For a third defense, it is alleged that a portion of said services are alleged to have been performed more than six years prior to the filing of said claim, and that by reason thereof, said services alleged to have been so performed are barred by the statute of limitations.

A verdict in favor of the defendant signed by twelve jurors was filed on September 9, 1943. In addition to the general verdict, two special interrogatories were affirmatively answered by the jurors. Interrogatory No. 1 was:

“Do you find that the plaintiff, Joseph K. Wampler was a near relative of the defendant’s decedent, Rebecca Hickle?”

This was answered in the affirmative. Special Interrogatory No. 2 was addressed to the question:

“Do you find that during the time set out in the petition, the plaintiff and the defendant’s decedent occupied the residence property owned by Rebecca Hickle, and that said Rebecca Hickle provided the house and furnished the food and household expenses, and that in consideration for this arrangement, the plaintiff performed certain household tasks in connection with the home thus made?”

This interrogatory was answered in the affirmative.

A motion for a new trial was filed within time, which came on to be heard and was by the court overruled, and the court thereupon decreed that the prayer of the petition be denied and the petition dismissed, to which action exceptions were taken. Notice of intention to appeal was filed within proper time. A Bill of Exceptions is presented embodying all the evidence even though the notice of appeal recites that the appeal was upon question of law and fact.
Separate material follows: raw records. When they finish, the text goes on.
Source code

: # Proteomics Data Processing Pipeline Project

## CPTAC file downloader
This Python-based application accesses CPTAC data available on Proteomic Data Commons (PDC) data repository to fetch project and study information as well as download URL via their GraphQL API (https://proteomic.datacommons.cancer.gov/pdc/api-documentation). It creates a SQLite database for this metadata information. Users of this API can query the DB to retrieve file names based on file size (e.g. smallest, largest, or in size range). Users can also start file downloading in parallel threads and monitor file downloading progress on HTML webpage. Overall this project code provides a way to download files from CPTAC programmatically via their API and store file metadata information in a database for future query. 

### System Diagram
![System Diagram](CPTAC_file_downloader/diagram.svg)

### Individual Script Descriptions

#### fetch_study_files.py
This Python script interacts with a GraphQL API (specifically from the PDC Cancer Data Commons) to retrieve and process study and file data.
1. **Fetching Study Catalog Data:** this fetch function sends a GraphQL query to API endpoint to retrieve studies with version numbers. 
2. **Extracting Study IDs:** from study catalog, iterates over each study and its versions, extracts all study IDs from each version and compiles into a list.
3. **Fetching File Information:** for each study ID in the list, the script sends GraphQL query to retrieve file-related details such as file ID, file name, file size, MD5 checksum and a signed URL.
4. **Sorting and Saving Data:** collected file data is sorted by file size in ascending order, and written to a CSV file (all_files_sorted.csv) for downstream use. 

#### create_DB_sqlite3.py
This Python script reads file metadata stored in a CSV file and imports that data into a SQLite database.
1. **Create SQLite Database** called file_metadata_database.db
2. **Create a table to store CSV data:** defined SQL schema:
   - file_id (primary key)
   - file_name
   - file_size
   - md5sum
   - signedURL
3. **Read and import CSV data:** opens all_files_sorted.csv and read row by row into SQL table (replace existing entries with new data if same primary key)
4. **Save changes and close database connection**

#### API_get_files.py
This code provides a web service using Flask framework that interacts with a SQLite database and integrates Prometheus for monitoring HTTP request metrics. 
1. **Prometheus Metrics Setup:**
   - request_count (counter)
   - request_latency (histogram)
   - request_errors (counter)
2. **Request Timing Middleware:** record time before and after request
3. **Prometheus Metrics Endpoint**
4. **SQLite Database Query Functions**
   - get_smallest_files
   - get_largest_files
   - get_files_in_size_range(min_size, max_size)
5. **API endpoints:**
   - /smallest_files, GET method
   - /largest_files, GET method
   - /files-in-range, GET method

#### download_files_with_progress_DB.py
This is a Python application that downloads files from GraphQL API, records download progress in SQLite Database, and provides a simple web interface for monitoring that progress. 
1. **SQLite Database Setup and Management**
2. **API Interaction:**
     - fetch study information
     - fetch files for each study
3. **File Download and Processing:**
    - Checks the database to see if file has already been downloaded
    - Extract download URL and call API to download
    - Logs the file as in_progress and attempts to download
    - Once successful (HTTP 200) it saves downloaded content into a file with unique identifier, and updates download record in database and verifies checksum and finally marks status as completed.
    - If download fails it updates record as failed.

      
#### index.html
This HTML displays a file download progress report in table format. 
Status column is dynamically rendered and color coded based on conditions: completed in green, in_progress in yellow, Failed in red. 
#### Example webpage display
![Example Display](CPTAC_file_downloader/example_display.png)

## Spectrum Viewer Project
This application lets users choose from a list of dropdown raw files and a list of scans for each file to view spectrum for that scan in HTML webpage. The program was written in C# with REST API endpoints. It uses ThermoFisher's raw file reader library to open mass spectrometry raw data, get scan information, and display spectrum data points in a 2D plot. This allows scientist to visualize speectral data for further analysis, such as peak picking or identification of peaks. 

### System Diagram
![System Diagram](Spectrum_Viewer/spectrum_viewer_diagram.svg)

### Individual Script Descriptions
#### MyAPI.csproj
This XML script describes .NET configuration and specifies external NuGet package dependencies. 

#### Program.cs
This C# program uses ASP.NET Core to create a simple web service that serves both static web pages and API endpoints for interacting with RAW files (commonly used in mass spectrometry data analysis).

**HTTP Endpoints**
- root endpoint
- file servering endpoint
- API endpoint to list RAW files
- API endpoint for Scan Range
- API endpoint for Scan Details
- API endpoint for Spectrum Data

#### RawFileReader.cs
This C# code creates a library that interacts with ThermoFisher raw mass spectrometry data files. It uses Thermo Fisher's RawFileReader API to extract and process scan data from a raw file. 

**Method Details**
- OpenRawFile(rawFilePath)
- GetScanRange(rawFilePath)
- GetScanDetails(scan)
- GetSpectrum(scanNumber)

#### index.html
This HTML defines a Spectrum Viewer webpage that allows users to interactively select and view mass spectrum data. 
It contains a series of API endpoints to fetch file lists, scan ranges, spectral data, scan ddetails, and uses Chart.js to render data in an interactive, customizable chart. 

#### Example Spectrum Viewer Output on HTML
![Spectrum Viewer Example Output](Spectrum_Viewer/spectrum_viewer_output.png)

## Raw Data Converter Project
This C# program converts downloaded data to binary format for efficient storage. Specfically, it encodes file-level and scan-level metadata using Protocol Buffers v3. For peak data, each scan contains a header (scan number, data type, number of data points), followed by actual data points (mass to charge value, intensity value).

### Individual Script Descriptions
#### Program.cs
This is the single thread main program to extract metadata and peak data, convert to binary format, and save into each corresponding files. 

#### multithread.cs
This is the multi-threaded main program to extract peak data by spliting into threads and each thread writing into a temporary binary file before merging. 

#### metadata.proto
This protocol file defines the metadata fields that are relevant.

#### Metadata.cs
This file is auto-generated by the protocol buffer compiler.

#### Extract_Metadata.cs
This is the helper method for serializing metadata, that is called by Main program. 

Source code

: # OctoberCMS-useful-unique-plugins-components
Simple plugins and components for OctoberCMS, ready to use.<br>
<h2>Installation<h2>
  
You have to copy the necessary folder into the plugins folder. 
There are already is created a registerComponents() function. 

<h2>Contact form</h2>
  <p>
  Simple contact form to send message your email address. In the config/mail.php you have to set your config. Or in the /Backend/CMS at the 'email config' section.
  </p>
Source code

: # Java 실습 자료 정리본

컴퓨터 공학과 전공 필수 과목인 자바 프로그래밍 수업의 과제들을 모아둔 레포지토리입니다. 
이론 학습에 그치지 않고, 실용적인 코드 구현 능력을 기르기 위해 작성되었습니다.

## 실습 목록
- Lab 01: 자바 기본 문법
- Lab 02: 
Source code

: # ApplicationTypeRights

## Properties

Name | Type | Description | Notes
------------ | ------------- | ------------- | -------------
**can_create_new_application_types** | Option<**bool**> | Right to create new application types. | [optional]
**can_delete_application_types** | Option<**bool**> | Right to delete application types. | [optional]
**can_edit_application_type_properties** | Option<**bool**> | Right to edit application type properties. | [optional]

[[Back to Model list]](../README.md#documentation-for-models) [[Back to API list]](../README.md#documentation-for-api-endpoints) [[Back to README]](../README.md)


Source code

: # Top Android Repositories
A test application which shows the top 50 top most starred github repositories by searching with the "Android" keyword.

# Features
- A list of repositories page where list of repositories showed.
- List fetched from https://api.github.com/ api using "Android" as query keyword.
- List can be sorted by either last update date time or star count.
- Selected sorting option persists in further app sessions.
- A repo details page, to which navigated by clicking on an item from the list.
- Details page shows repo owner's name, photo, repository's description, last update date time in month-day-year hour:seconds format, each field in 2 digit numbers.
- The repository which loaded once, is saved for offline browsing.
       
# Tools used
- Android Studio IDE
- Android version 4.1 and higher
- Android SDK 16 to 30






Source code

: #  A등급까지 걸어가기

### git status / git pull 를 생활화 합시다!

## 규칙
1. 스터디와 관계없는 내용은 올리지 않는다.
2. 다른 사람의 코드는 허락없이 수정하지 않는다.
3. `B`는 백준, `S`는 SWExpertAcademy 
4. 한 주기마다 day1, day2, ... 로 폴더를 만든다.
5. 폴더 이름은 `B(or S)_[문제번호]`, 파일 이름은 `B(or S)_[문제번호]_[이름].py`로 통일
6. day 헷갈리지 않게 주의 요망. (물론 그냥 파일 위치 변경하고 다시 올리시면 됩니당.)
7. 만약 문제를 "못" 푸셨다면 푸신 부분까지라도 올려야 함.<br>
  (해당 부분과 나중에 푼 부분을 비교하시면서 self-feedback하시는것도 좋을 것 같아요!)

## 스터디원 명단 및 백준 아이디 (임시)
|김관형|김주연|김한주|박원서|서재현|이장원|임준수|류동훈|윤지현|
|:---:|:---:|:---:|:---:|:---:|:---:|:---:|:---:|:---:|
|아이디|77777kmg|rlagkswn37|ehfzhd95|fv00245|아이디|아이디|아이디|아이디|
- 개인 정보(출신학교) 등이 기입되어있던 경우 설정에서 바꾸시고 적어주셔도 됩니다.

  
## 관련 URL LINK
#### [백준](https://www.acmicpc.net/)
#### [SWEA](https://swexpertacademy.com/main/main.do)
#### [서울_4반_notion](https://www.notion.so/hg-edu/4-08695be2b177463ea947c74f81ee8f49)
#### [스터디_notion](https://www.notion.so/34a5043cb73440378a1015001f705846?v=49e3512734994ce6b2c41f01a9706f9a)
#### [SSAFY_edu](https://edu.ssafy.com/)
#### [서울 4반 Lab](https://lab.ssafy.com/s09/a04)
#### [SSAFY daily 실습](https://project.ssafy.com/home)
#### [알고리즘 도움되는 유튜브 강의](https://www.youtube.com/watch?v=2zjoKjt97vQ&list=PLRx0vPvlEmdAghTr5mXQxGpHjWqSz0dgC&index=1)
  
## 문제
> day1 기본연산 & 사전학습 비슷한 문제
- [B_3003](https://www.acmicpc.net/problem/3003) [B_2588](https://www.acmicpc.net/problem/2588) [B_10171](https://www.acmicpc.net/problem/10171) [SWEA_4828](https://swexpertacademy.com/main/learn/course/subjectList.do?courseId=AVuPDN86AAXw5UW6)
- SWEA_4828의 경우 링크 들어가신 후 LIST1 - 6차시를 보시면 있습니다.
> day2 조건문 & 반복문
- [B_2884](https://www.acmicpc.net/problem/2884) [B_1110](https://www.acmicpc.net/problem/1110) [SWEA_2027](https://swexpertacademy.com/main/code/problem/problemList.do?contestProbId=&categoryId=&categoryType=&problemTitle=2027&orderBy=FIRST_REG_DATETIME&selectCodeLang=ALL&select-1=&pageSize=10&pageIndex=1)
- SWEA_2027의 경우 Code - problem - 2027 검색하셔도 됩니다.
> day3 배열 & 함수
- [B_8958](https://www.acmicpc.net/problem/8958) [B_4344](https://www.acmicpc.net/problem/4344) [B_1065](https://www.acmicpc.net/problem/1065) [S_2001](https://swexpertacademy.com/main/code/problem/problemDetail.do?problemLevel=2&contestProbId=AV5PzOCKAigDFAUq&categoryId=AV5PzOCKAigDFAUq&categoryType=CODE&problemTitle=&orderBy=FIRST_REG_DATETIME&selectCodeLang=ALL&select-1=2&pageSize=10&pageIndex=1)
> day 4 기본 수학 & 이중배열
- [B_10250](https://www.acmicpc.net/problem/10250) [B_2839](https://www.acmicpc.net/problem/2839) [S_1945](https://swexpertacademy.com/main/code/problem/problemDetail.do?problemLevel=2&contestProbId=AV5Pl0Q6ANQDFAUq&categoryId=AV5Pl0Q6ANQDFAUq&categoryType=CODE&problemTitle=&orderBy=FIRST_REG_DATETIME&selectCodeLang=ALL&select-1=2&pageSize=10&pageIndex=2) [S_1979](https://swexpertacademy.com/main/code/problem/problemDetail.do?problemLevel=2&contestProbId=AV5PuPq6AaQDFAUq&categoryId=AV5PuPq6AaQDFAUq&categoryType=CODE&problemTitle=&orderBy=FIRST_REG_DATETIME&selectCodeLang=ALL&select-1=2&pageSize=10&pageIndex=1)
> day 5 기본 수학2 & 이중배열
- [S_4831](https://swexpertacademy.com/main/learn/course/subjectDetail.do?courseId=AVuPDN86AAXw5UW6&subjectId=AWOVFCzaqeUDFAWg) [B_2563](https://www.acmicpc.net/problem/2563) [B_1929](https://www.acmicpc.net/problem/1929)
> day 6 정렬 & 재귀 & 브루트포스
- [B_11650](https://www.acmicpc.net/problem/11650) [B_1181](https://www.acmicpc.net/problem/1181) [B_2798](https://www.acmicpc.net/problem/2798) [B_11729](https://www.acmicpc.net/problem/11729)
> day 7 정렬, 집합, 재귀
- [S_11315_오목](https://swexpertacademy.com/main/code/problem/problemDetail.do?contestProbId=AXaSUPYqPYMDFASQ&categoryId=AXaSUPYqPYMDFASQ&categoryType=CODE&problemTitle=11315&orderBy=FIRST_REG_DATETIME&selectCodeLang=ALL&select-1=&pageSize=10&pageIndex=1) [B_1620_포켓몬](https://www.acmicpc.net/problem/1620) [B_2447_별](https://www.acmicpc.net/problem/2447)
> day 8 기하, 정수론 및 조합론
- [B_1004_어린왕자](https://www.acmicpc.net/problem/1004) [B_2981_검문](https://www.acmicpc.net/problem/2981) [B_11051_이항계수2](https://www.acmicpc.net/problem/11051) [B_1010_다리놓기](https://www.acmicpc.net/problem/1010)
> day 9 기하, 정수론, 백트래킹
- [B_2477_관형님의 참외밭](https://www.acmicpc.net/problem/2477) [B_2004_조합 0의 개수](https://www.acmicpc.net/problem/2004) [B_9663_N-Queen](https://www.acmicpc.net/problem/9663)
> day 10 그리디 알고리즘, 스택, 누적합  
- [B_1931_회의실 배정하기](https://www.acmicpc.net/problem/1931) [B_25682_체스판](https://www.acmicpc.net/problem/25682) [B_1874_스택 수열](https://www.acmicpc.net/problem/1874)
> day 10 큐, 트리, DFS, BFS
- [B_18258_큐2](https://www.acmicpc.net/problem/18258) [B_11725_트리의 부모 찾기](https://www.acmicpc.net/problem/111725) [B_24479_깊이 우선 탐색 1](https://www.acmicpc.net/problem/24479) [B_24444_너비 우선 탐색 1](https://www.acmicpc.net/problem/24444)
The plaintiff assigned errors wherein he claimed that the judgment rendered is erroneous for eleven different specific reasons which are the usual ones and which need not be set out.

*601We have carefully read the Bill of Exceptions and considered all the alleged errors asserted by the plaintiff-appellant, including the action of the court in giving or refusing to give the requested instructions.

This case is typical of those in which there is contradictory evidence and of course, in such case a reviewing court will not reverse unless the judgment of the court below is manifestly contrary to the evidence, which is not so in this .case.

We have examined the general charge of the court, as well as the special charges and detect no error therein prejudicial to the appellant. Upon the consideration of the whole record, we are of the opinion that there is no prejudicial error shown in the proceedings in this case and the judgment of the court below will be affirmed.

All assignments of error are overruled.

BARNES, PJ. and HORNBECK, J., concur.